Index built: 4 chunks.

Query: How does RAG reduce hallucination?
  [Retrieval-Augmented Generation] score=0.8432: Retrieval-Augmented Generation (RAG) combines information retrieval w...
  [Retrieval-Augmented Generation] score=0.7891: most relevant chunks are prepended to the prompt for answer generatio...
  [Introduction to Transformers] score=0.6104: The Transformer architecture was introduced in the paper Attention Is...

Answer:
RAG reduces hallucination by grounding the model's responses in retrieved evidence
rather than relying solely on knowledge stored in model parameters [Source 1]. The
most relevant document chunks are prepended to the prompt, so the language model bases
its answers on concrete textual evidence from the knowledge base [Source 2].
```

<Tip>
  For production workloads, replace the in-memory numpy index with a dedicated vector database such as Pinecone, Weaviate, or Qdrant.
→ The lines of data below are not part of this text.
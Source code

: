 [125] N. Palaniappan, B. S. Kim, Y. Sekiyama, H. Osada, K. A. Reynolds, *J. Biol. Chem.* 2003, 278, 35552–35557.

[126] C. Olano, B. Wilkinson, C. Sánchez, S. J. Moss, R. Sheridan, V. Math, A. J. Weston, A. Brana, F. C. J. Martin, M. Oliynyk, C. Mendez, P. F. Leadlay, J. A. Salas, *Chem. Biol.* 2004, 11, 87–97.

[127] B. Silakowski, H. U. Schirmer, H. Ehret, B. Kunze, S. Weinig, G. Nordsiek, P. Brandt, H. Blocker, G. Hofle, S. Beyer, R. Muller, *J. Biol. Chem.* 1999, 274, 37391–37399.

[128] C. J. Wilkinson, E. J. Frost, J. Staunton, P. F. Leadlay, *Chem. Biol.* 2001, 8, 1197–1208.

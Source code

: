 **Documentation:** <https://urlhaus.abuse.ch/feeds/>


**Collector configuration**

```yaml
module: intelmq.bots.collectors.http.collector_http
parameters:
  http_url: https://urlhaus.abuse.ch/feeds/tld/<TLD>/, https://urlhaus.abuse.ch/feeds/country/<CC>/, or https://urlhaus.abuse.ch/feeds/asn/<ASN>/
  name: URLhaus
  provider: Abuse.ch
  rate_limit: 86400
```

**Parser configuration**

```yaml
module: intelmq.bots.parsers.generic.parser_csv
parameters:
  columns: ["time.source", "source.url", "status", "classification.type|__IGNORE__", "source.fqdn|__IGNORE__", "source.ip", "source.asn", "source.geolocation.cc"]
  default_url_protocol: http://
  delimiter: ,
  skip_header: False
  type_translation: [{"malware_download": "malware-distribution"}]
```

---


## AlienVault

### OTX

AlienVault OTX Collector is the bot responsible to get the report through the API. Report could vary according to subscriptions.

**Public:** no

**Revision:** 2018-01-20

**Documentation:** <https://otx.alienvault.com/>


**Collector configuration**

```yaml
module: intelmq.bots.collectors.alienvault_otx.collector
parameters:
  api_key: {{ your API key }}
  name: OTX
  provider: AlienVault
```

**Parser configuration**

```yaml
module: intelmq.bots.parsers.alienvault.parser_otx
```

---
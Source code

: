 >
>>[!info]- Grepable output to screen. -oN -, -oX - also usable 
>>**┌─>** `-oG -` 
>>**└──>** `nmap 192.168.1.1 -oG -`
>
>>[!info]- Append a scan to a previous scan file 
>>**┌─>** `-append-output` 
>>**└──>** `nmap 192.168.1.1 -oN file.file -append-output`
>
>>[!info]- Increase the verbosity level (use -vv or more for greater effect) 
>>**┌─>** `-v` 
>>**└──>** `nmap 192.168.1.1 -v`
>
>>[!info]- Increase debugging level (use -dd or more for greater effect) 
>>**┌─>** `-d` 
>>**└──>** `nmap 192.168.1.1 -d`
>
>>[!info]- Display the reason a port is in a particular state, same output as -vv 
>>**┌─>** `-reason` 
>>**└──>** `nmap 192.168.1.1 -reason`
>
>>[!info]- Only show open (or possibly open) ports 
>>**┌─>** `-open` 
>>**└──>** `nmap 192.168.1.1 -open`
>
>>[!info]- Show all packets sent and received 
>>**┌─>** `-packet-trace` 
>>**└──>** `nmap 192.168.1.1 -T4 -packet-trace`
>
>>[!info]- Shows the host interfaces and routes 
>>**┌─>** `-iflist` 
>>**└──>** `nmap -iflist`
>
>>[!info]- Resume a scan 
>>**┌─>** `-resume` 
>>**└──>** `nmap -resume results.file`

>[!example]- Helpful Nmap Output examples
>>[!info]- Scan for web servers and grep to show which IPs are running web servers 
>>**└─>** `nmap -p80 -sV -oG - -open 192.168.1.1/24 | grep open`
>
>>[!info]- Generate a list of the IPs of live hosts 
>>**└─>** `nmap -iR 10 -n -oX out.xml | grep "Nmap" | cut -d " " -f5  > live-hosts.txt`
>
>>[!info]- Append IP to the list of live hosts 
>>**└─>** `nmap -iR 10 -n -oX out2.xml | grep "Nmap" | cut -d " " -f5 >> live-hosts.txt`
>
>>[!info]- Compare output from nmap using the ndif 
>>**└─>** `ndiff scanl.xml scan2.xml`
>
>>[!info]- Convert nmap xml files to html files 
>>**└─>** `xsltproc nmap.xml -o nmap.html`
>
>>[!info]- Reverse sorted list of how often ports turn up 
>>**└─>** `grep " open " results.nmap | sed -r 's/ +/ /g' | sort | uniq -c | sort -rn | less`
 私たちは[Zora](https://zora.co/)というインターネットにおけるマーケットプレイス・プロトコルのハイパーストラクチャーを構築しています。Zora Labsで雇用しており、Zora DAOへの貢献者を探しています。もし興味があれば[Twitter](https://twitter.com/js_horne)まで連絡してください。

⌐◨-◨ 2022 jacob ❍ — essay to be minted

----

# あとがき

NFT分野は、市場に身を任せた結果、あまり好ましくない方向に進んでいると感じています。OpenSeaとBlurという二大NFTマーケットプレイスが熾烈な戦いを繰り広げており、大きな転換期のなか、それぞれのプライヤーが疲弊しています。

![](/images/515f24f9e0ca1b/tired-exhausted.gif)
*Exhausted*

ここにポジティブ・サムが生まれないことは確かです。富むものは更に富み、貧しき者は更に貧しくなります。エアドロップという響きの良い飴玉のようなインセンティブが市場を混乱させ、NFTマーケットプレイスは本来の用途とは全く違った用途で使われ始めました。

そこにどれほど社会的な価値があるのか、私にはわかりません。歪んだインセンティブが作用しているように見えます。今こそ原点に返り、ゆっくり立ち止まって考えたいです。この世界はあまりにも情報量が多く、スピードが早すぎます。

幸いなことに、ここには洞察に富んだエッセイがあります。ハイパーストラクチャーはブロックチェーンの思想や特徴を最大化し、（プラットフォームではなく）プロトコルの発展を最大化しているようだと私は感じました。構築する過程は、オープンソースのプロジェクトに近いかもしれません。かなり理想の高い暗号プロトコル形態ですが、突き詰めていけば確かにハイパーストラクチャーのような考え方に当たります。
The embedding and retrieval logic remains the same.
</Tip>

<Warning>
  Contextualized embeddings require that chunks within each document are sent in their original sequential order. Shuffling chunks will degrade embedding quality.
</Warning>

## Limitations

* The in-memory store is suitable for prototyping but will not scale to large collections. Use a vector database for production.
* Chunk size and overlap may need tuning for your documents. Shorter chunks improve precision; longer chunks preserve context.
* The `pplx-embed-context-v1-4b` model has a 32K token context window per document.
* Answer quality depends on retrieval quality. If the wrong chunks are retrieved, the answer will reflect that.